Records excerpted from a collection:
........

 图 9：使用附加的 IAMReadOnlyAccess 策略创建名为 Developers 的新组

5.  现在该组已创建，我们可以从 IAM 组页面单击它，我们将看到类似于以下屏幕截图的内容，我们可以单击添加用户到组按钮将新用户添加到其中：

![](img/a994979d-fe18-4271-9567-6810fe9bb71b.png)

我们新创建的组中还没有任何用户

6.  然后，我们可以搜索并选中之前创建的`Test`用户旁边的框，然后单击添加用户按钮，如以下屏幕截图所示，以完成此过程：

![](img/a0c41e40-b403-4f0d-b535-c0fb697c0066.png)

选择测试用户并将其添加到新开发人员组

........

● **Work task**:
Copy all the records above exactly, missing none.

● **Task output**:
 图 9：使用附加的 IAMReadOnlyAccess 策略创建名为 Developers 的新组

5.  现在该组已创建，我们可以从 IAM 组页面单击它，我们将看到类似于以下屏幕截图的内容，我们可以单击添加用户到组按钮将新用户添加到其中：

![](img/a994979d-fe18-4271-9567-6810fe9bb71b.png)

我们新创建的组中还没有任何用户

6.  然后，我们可以搜索并选中之前创建的`Test`用户旁边的框，然后单击添加用户按钮，如以下屏幕截图所示，以完成此过程：

![](img/a0c41e40-b403-4f0d-b535-c0fb697c0066.png)

选择测试用户并将其添加到新开发人员组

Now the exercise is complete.